• TASK OBJECTIVE:
Among the lines below, restate word for word only those from the line with "configuraciones y los" through the line with "lleva una clave", with both end lines kept.
* * * *
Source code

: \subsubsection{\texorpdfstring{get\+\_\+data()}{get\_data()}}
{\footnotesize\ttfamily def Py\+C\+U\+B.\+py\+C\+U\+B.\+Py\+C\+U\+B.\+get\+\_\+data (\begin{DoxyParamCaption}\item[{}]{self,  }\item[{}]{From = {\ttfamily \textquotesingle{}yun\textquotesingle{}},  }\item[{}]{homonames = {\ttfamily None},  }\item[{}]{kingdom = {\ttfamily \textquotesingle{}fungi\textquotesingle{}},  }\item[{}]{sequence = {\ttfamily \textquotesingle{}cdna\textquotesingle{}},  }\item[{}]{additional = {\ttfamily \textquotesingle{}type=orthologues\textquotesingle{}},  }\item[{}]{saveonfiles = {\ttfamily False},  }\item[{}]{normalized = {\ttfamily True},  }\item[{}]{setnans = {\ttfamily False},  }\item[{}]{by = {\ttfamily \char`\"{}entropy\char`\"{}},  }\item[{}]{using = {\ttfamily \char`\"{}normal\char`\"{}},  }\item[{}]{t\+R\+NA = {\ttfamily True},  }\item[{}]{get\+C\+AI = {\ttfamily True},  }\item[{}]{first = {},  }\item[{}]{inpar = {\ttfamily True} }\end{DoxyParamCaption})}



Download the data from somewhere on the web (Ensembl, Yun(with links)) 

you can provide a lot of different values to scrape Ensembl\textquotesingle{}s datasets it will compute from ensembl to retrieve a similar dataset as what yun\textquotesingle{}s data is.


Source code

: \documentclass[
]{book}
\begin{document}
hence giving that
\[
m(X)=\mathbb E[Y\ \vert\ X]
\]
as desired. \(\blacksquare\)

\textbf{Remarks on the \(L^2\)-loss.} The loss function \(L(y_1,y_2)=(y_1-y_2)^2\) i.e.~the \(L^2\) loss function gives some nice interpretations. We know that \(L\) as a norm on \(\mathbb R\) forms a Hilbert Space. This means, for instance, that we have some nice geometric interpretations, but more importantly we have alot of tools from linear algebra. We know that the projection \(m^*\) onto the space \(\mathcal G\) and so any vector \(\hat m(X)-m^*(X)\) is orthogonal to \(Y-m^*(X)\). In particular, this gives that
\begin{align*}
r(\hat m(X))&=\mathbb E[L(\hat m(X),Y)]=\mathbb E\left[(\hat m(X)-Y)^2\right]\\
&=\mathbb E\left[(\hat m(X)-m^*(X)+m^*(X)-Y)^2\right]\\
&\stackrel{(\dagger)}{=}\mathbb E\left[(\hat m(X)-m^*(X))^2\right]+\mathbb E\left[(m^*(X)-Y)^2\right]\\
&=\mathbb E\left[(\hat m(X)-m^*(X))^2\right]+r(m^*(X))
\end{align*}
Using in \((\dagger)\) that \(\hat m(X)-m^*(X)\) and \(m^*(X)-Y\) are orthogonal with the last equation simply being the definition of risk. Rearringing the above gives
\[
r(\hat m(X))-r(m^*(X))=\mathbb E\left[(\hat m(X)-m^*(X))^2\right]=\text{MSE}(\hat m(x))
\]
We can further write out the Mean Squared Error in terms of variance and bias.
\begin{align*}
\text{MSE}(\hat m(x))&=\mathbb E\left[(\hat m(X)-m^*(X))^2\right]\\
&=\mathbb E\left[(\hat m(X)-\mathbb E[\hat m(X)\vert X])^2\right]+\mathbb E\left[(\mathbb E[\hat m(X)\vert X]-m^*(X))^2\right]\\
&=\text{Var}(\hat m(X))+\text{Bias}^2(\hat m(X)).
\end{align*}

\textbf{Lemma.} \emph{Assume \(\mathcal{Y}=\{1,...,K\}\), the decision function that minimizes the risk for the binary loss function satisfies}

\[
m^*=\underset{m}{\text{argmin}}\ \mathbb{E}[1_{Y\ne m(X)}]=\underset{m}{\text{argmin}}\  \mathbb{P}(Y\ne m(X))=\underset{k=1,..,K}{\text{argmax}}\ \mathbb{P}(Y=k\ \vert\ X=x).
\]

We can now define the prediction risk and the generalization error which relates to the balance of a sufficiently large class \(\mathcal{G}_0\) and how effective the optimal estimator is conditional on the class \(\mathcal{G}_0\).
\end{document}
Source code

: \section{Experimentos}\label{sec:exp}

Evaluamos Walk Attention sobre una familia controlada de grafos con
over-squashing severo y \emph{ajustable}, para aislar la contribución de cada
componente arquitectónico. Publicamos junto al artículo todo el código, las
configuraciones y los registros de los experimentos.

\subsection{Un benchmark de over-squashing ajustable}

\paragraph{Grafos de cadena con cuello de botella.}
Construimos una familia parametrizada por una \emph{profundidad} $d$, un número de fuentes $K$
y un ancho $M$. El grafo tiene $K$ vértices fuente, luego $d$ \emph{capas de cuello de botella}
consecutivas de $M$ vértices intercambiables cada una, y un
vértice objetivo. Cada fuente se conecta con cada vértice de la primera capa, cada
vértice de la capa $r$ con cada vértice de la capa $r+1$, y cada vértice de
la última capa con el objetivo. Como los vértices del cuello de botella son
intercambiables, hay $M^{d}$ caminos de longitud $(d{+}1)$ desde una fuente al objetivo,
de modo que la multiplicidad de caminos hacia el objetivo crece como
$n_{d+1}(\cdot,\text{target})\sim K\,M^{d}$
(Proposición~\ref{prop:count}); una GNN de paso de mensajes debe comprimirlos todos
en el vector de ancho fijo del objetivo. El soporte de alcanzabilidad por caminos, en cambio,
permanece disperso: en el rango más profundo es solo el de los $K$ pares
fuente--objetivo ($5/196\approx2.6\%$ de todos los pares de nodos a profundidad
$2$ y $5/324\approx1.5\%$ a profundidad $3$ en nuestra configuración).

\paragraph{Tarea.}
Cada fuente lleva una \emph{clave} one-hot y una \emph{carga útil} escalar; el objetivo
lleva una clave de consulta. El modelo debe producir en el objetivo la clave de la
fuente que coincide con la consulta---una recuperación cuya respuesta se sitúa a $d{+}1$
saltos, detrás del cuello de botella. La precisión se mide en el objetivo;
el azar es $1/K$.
* * * *
• RESPONSE:
configuraciones y los registros de los experimentos.

\subsection{Un benchmark de over-squashing ajustable}

\paragraph{Grafos de cadena con cuello de botella.}
Construimos una familia parametrizada por una \emph{profundidad} $d$, un número de fuentes $K$
y un ancho $M$. El grafo tiene $K$ vértices fuente, luego $d$ \emph{capas de cuello de botella}
consecutivas de $M$ vértices intercambiables cada una, y un
vértice objetivo. Cada fuente se conecta con cada vértice de la primera capa, cada
vértice de la capa $r$ con cada vértice de la capa $r+1$, y cada vértice de
la última capa con el objetivo. Como los vértices del cuello de botella son
intercambiables, hay $M^{d}$ caminos de longitud $(d{+}1)$ desde una fuente al objetivo,
de modo que la multiplicidad de caminos hacia el objetivo crece como
$n_{d+1}(\cdot,\text{target})\sim K\,M^{d}$
(Proposición~\ref{prop:count}); una GNN de paso de mensajes debe comprimirlos todos
en el vector de ancho fijo del objetivo. El soporte de alcanzabilidad por caminos, en cambio,
permanece disperso: en el rango más profundo es solo el de los $K$ pares
fuente--objetivo ($5/196\approx2.6\%$ de todos los pares de nodos a profundidad
$2$ y $5/324\approx1.5\%$ a profundidad $3$ en nuestra configuración).

\paragraph{Tarea.}
Cada fuente lleva una \emph{clave} one-hot y una \emph{carga útil} escalar; el objetivo
lleva una clave de consulta. El modelo debe producir en el objetivo la clave de la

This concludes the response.